(Dataset items)
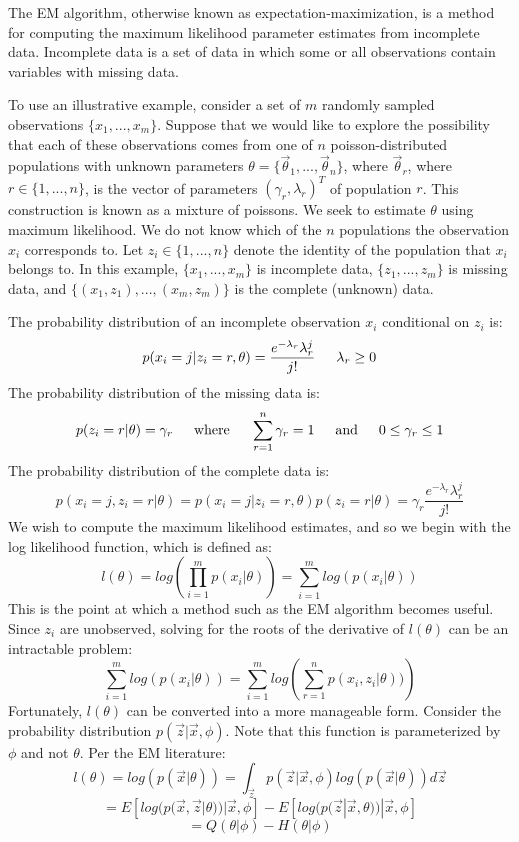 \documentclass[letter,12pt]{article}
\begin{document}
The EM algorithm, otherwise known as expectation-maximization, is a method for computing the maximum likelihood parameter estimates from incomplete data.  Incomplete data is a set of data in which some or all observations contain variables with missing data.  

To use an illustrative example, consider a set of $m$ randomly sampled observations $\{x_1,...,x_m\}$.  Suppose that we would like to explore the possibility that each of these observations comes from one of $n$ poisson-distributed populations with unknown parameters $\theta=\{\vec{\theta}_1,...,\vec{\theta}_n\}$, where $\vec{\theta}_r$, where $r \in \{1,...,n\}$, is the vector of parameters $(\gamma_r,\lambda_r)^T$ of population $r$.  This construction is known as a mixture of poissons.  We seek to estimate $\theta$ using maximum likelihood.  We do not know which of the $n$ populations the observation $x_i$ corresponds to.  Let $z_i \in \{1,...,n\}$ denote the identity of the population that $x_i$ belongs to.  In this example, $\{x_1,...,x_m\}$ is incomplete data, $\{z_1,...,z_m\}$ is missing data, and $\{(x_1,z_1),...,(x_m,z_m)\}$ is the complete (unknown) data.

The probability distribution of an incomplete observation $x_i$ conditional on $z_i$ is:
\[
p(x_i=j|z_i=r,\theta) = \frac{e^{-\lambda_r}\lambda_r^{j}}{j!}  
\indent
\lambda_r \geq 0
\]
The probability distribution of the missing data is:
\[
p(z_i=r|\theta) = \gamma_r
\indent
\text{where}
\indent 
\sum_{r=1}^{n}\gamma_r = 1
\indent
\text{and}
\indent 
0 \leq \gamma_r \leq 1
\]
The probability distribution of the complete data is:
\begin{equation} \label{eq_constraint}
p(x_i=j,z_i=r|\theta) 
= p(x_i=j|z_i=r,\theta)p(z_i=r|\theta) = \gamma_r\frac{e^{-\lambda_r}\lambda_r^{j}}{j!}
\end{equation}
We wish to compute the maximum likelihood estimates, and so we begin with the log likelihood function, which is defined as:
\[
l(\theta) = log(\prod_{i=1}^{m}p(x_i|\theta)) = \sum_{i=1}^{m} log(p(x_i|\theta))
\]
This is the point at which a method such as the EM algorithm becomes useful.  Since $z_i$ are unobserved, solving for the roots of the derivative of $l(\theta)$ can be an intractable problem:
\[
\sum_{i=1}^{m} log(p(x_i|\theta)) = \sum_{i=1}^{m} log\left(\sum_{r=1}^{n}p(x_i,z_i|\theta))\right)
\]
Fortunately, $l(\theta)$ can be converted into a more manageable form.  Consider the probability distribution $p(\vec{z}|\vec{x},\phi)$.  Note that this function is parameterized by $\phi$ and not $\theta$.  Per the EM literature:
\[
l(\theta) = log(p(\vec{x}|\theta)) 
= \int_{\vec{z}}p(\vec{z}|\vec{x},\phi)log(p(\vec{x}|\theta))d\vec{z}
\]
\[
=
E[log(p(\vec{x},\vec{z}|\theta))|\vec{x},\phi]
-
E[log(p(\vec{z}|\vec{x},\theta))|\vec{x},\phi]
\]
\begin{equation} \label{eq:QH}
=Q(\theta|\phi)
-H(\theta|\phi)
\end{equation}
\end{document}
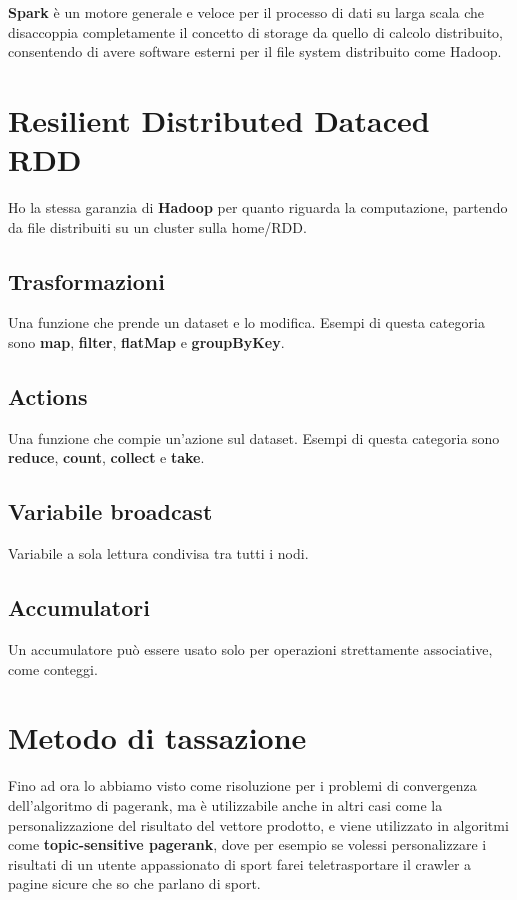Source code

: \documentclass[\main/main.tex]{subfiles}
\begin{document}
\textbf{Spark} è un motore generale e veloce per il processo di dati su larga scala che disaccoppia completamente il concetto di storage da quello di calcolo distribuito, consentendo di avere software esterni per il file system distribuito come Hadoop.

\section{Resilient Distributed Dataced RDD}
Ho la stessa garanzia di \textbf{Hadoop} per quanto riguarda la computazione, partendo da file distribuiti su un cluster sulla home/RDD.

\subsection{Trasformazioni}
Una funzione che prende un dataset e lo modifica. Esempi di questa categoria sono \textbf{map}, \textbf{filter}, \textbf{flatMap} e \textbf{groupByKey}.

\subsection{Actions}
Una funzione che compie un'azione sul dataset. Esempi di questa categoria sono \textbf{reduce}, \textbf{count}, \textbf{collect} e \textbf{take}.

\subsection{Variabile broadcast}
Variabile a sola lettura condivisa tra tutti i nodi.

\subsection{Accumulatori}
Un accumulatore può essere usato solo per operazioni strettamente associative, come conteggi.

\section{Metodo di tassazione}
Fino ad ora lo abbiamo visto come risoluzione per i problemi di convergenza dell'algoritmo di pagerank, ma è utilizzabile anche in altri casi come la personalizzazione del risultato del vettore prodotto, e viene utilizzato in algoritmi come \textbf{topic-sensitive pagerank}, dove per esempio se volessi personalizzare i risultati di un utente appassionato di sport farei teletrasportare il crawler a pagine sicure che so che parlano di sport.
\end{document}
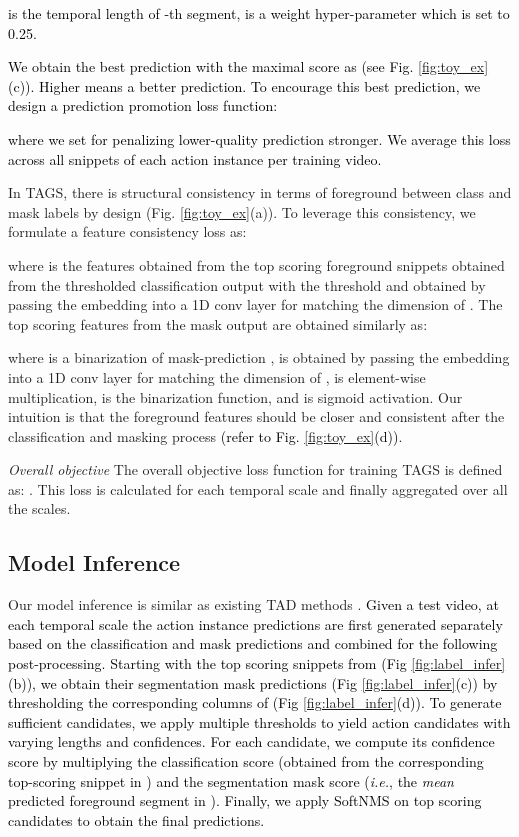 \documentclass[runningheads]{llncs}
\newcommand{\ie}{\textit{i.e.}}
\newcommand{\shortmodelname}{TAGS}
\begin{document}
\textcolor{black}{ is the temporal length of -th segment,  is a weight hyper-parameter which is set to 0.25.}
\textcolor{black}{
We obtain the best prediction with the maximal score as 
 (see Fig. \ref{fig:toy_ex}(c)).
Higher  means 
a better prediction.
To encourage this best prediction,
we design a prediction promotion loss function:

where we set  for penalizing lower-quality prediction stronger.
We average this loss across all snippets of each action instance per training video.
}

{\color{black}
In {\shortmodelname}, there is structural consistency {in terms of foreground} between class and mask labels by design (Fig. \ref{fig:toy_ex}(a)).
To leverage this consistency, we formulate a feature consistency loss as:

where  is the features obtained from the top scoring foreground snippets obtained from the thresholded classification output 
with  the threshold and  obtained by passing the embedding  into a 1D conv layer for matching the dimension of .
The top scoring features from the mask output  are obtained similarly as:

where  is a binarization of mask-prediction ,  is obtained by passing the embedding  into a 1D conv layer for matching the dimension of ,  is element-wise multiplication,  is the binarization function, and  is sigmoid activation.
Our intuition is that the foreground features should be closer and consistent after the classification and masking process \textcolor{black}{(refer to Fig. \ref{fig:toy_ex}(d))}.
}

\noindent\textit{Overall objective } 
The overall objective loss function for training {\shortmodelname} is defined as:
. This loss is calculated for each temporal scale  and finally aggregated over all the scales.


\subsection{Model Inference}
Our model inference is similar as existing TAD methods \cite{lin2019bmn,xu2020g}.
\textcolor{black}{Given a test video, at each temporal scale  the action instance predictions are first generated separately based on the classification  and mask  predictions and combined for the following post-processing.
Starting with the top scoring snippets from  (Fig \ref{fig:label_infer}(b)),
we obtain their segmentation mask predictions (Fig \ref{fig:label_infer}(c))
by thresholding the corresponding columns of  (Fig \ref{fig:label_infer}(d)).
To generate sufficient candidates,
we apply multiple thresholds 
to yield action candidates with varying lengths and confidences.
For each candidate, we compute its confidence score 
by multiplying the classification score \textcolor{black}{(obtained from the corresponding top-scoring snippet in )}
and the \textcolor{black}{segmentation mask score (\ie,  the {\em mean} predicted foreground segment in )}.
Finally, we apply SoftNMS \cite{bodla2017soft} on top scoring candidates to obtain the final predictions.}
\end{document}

What the task requires: This calls for each record above to be set down exactly, with the images skipped.

Result of the exercise:
 \documentclass[letter,12pt]{article}
\begin{document}
The EM algorithm, otherwise known as expectation-maximization, is a method for computing the maximum likelihood parameter estimates from incomplete data.  Incomplete data is a set of data in which some or all observations contain variables with missing data.  

To use an illustrative example, consider a set of $m$ randomly sampled observations $\{x_1,...,x_m\}$.  Suppose that we would like to explore the possibility that each of these observations comes from one of $n$ poisson-distributed populations with unknown parameters $\theta=\{\vec{\theta}_1,...,\vec{\theta}_n\}$, where $\vec{\theta}_r$, where $r \in \{1,...,n\}$, is the vector of parameters $(\gamma_r,\lambda_r)^T$ of population $r$.  This construction is known as a mixture of poissons.  We seek to estimate $\theta$ using maximum likelihood.  We do not know which of the $n$ populations the observation $x_i$ corresponds to.  Let $z_i \in \{1,...,n\}$ denote the identity of the population that $x_i$ belongs to.  In this example, $\{x_1,...,x_m\}$ is incomplete data, $\{z_1,...,z_m\}$ is missing data, and $\{(x_1,z_1),...,(x_m,z_m)\}$ is the complete (unknown) data.

The probability distribution of an incomplete observation $x_i$ conditional on $z_i$ is:
\[
p(x_i=j|z_i=r,\theta) = \frac{e^{-\lambda_r}\lambda_r^{j}}{j!}  
\indent
\lambda_r \geq 0
\]
The probability distribution of the missing data is:
\[
p(z_i=r|\theta) = \gamma_r
\indent
\text{where}
\indent 
\sum_{r=1}^{n}\gamma_r = 1
\indent
\text{and}
\indent 
0 \leq \gamma_r \leq 1
\]
The probability distribution of the complete data is:
\begin{equation} \label{eq_constraint}
p(x_i=j,z_i=r|\theta) 
= p(x_i=j|z_i=r,\theta)p(z_i=r|\theta) = \gamma_r\frac{e^{-\lambda_r}\lambda_r^{j}}{j!}
\end{equation}
We wish to compute the maximum likelihood estimates, and so we begin with the log likelihood function, which is defined as:
\[
l(\theta) = log(\prod_{i=1}^{m}p(x_i|\theta)) = \sum_{i=1}^{m} log(p(x_i|\theta))
\]
This is the point at which a method such as the EM algorithm becomes useful.  Since $z_i$ are unobserved, solving for the roots of the derivative of $l(\theta)$ can be an intractable problem:
\[
\sum_{i=1}^{m} log(p(x_i|\theta)) = \sum_{i=1}^{m} log\left(\sum_{r=1}^{n}p(x_i,z_i|\theta))\right)
\]
Fortunately, $l(\theta)$ can be converted into a more manageable form.  Consider the probability distribution $p(\vec{z}|\vec{x},\phi)$.  Note that this function is parameterized by $\phi$ and not $\theta$.  Per the EM literature:
\[
l(\theta) = log(p(\vec{x}|\theta)) 
= \int_{\vec{z}}p(\vec{z}|\vec{x},\phi)log(p(\vec{x}|\theta))d\vec{z}
\]
\[
=
E[log(p(\vec{x},\vec{z}|\theta))|\vec{x},\phi]
-
E[log(p(\vec{z}|\vec{x},\theta))|\vec{x},\phi]
\]
\begin{equation} \label{eq:QH}
=Q(\theta|\phi)
-H(\theta|\phi)
\end{equation}
\end{document}
Source code

: \documentclass[\main/main.tex]{subfiles}
\begin{document}
\textbf{Spark} è un motore generale e veloce per il processo di dati su larga scala che disaccoppia completamente il concetto di storage da quello di calcolo distribuito, consentendo di avere software esterni per il file system distribuito come Hadoop.

\section{Resilient Distributed Dataced RDD}
Ho la stessa garanzia di \textbf{Hadoop} per quanto riguarda la computazione, partendo da file distribuiti su un cluster sulla home/RDD.

\subsection{Trasformazioni}
Una funzione che prende un dataset e lo modifica. Esempi di questa categoria sono \textbf{map}, \textbf{filter}, \textbf{flatMap} e \textbf{groupByKey}.

\subsection{Actions}
Una funzione che compie un'azione sul dataset. Esempi di questa categoria sono \textbf{reduce}, \textbf{count}, \textbf{collect} e \textbf{take}.

\subsection{Variabile broadcast}
Variabile a sola lettura condivisa tra tutti i nodi.

\subsection{Accumulatori}
Un accumulatore può essere usato solo per operazioni strettamente associative, come conteggi.

\section{Metodo di tassazione}
Fino ad ora lo abbiamo visto come risoluzione per i problemi di convergenza dell'algoritmo di pagerank, ma è utilizzabile anche in altri casi come la personalizzazione del risultato del vettore prodotto, e viene utilizzato in algoritmi come \textbf{topic-sensitive pagerank}, dove per esempio se volessi personalizzare i risultati di un utente appassionato di sport farei teletrasportare il crawler a pagine sicure che so che parlano di sport.
\end{document}
 \documentclass[runningheads]{llncs}
\newcommand{\ie}{\textit{i.e.}}
\newcommand{\shortmodelname}{TAGS}
\begin{document}
\textcolor{black}{ is the temporal length of -th segment,  is a weight hyper-parameter which is set to 0.25.}
\textcolor{black}{
We obtain the best prediction with the maximal score as 
 (see Fig. \ref{fig:toy_ex}(c)).
Higher  means 
a better prediction.
To encourage this best prediction,
we design a prediction promotion loss function:

where we set  for penalizing lower-quality prediction stronger.
We average this loss across all snippets of each action instance per training video.
}

{\color{black}
In {\shortmodelname}, there is structural consistency {in terms of foreground} between class and mask labels by design (Fig. \ref{fig:toy_ex}(a)).
To leverage this consistency, we formulate a feature consistency loss as:

where  is the features obtained from the top scoring foreground snippets obtained from the thresholded classification output 
with  the threshold and  obtained by passing the embedding  into a 1D conv layer for matching the dimension of .
The top scoring features from the mask output  are obtained similarly as:

where  is a binarization of mask-prediction ,  is obtained by passing the embedding  into a 1D conv layer for matching the dimension of ,  is element-wise multiplication,  is the binarization function, and  is sigmoid activation.
Our intuition is that the foreground features should be closer and consistent after the classification and masking process \textcolor{black}{(refer to Fig. \ref{fig:toy_ex}(d))}.
}

\noindent\textit{Overall objective } 
The overall objective loss function for training {\shortmodelname} is defined as:
. This loss is calculated for each temporal scale  and finally aggregated over all the scales.


\subsection{Model Inference}
Our model inference is similar as existing TAD methods \cite{lin2019bmn,xu2020g}.
\textcolor{black}{Given a test video, at each temporal scale  the action instance predictions are first generated separately based on the classification  and mask  predictions and combined for the following post-processing.
Starting with the top scoring snippets from  (Fig \ref{fig:label_infer}(b)),
we obtain their segmentation mask predictions (Fig \ref{fig:label_infer}(c))
by thresholding the corresponding columns of  (Fig \ref{fig:label_infer}(d)).
To generate sufficient candidates,
we apply multiple thresholds 
to yield action candidates with varying lengths and confidences.
For each candidate, we compute its confidence score 
by multiplying the classification score \textcolor{black}{(obtained from the corresponding top-scoring snippet in )}
and the \textcolor{black}{segmentation mask score (\ie,  the {\em mean} predicted foreground segment in )}.
Finally, we apply SoftNMS \cite{bodla2017soft} on top scoring candidates to obtain the final predictions.}
\end{document}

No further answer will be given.